A low RMSE value indicates that the model is making predictions that are close to the actual values on average. The smaller the RMSE, the better the model is at predicting the target variable.

High RMSE

A high RMSE suggests that the model’s predictions are widely off from the actual values, with larger errors contributing more to the overall score. In this case, the model might be underperforming or might require further tuning.

Mathematical Formulation

The Root Mean Squared Error (RMSE) is a metric that measures the square root of the average of the squared differences between the predicted values and the actual values. It’s derived from the Mean Squared Error (MSE), but the square root is taken to bring the metric back to the same unit of measurement as the target variable, making it easier to interpret.

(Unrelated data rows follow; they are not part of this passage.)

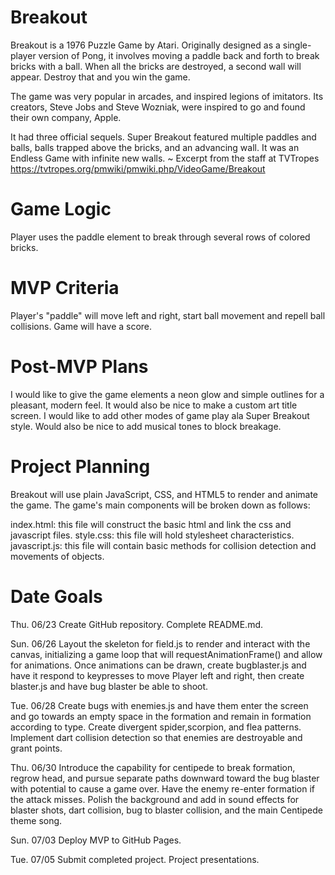 # Breakout
Breakout is a 1976 Puzzle Game by Atari. Originally designed as a single-player version of Pong, it involves moving a paddle back and forth to break bricks with a ball. When all the bricks are destroyed, a second wall will appear. Destroy that and you win the game.

The game was very popular in arcades, and inspired legions of imitators. Its creators, Steve Jobs and Steve Wozniak, were inspired to go and found their own company, Apple.

It had three official sequels. Super Breakout featured multiple paddles and balls, balls trapped above the bricks, and an advancing wall. It was an Endless Game with infinite new walls. 
    ~ Excerpt from the staff at TVTropes https://tvtropes.org/pmwiki/pmwiki.php/VideoGame/Breakout

# Game Logic
Player uses the paddle element to break through several rows of colored bricks.
# MVP Criteria
Player's "paddle" will move left and right, start ball movement and repell ball collisions. Game will have a score.

# Post-MVP Plans
I would like to give the game elements a neon glow and simple outlines for a pleasant, modern feel. It would also be nice to make a custom art title screen. I would like to add other modes of game play ala Super Breakout style. Would also be nice to add musical tones to block breakage.

# Project Planning
Breakout will use plain JavaScript, CSS, and HTML5 to render and animate the game. The game's main components will be broken down as follows:

index.html: this file will construct the basic html and link the css and javascript files.
style.css: this file will hold stylesheet characteristics.
javascript.js: this file will contain basic methods for collision detection and movements of objects. 
# Date Goals
Thu. 06/23 Create GitHub repository. Complete README.md.

Sun. 06/26 Layout the skeleton for field.js to render and interact with the canvas, initializing a game loop that will requestAnimationFrame() and allow for animations. Once animations can be drawn, create bugblaster.js and have it respond to keypresses to move Player left and right, then create blaster.js and have bug blaster be able to shoot.

Tue. 06/28 Create bugs with enemies.js and have them enter the screen and go towards an empty space in the formation and remain in formation according to type. Create divergent spider,scorpion, and flea patterns. Implement dart collision detection so that enemies are destroyable and grant points.

Thu. 06/30 Introduce the capability for centipede to break formation, regrow head, and pursue separate paths downward toward the bug blaster with potential to cause a game over. Have the enemy re-enter formation if the attack misses. Polish the background and add in sound effects for blaster shots, dart collision, bug to blaster collision, and the main Centipede theme song.

Sun. 07/03 Deploy MVP to GitHub Pages.

Tue. 07/05 Submit completed project. Project presentations.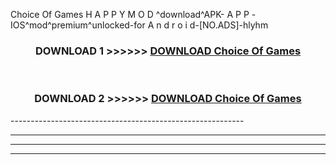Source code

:  Choice Of Games  H A P P Y M O D ^download^APK- A P P -IOS^mod^premium^unlocked-for A n d r o i d-[NO.ADS]-hlyhm



<div align="center">

<h3>DOWNLOAD 1 >>>>>> <a href="https://en-mod.web.app/?en= Choice Of Games ">DOWNLOAD Choice Of Games  </a></h3><br>

<h3>DOWNLOAD 2 >>>>>> <a href="https://en-mod.web.app/?en= Choice Of Games ">DOWNLOAD Choice Of Games  </a></h3>

</div>
----------------------------------------------------------

----------------------------------------------------------

----------------------------------------------------------

----------------------------------------------------------



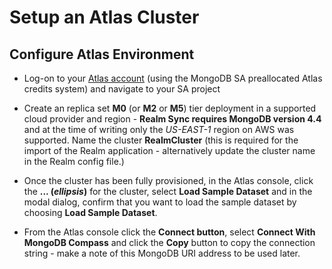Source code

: # Setup an Atlas Cluster

## Configure Atlas Environment

* Log-on to your [Atlas account](http://cloud.mongodb.com) (using the MongoDB SA preallocated Atlas credits system) and navigate to your SA project

* Create an replica set __M0__ (or __M2__ or __M5__) tier deployment in a supported cloud provider and region - __Realm Sync requires MongoDB version 4.4__ and at the time of writing only the _US-EAST-1_ region on AWS was supported. Name the cluster __RealmCluster__ (this is required for the import of the Realm application - alternatively update the cluster name in the Realm config file.)

* Once the cluster has been fully provisioned, in the Atlas console, click the __... (*ellipsis*)__ for the cluster, select __Load Sample Dataset__ and in the modal dialog, confirm that you want to load the sample dataset by choosing __Load Sample Dataset__.

* From the Atlas console click the __Connect button__, select __Connect With MongoDB Compass__ and click the __Copy__ button to copy the connection string - make a note of this MongoDB URI address to be used later.
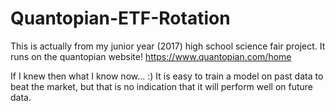# Quantopian-ETF-Rotation

This is actually from my junior year (2017) high school science fair project. It runs on the quantopian website! https://www.quantopian.com/home

If I knew then what I know now... :)
It is easy to train a model on past data to beat the market, but that is no indication that it will perform well on future data.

$$\text{RMSE} = \sqrt{\frac{1}{n} \sum_{i=1}^{n} (y_i - \hat{y}_i)^2}$$

$n$ is the number of data points (or observations).
$y_i$ is the actual value for the $i$-th observation.
$\hat{y}_i$ is the predicted value for the $i$-th observation.
$(y_i - \hat{y}_i)^2$ is the squared error between the predicted and actual value for the $i$-th observation.

Calculation Procedure

Calculate the error for each data point: For every observation, compute the squared difference between the actual value and the predicted value.
$$(y_i - \hat{y}_i)^2$$
Sum the squared errors: Once we have the squared errors for each observation, sum them up.
$$\sum_{i=1}^{n} (y_i - \hat{y}_i)^2$$
Average the sum of squared errors: Divide the total sum of squared errors by the number of data points (\$n\$) to find the Mean Squared Error (MSE).
$$\frac{1}{n} \sum_{i=1}^{n} (y_i - \hat{y}_i)^2$$
Take the square root of the MSE: Finally, take the square root of the MSE to compute the Root Mean Squared Error (RMSE).
$$\text{RMSE} = \sqrt{\frac{1}{n} \sum_{i=1}^{n} (y_i - \hat{y}_i)^2}$$

Unlike Mean Absolute Error (MAE), which has the same units as the target variable, RMSE has the same units as the target variable but magnifies the impact of larger errors due to the squaring. This makes it particularly sensitive to outliers.

Example

Let's imagine we predict the prices of 5 houses, and the actual prices are:

House 1: 300,000
House 2: 350,000
House 3: 400,000
House 4: 450,000
House 5: 500,000

If our model predicts the following prices:

Predicted House 1: 310,000
Predicted House 2: 340,000
Predicted House 3: 380,000
Predicted House 4: 460,000
Predicted House 5: 495,000

We can calculate the squared error for each house by finding the squared difference between the estimated and actual prices:

House 1: $(310,000 - 300,000)^2 = 100,000,000$
House 2: $(340,000 - 350,000)^2 = 100,000,000$
House 3: $(380,000 - 400,000)^2 = 400,000,000$
House 4: $(460,000 - 450,000)^2 = 100,000,000$
House 5: $(495,000 - 500,000)^2 = 25,000,000$

Now, the Mean Squared Error (MSE) is the average of these squared errors:

$$\text{MSE} = \frac{100,000,000 + 100,000,000 + 400,000,000 + 100,000,000 + 25,000,000}{5} = \frac{725,000,000}{5} = 145,000,000$$

Finally, to calculate the Root Mean Squared Error (RMSE), we take the square root of the MSE:

$$\text{RMSE} = \sqrt{145,000,000} \approx 12,042.0$$

So, the RMSE in this case is approximately 12,042, meaning on average, the model’s predictions are off by around 12,042 in their predictions. RMSE gives more weight to large errors (due to squaring), which is why the difference between house 3 and the actual price contributed significantly to the final score.

Properties and Behavior

The Root Mean Squared Error (RMSE) is a widely used metric for evaluating the accuracy of regression models. Understanding its properties and behavior is key to interpreting its results and knowing when to use it effectively.

Typical Value Ranges

Good Performance (Low RMSE):

A low RMSE indicates that the model’s predictions are close to the actual values. RMSE is especially useful when the magnitude of errors is crucial, as it gives a higher penalty to larger errors, making it a valuable metric when you want to minimize large deviations. For example, if you are predicting house prices, an RMSE of 12,000 suggests that, on average, the model's predictions are off by about 12,000, which could be acceptable depending on the context of the problem.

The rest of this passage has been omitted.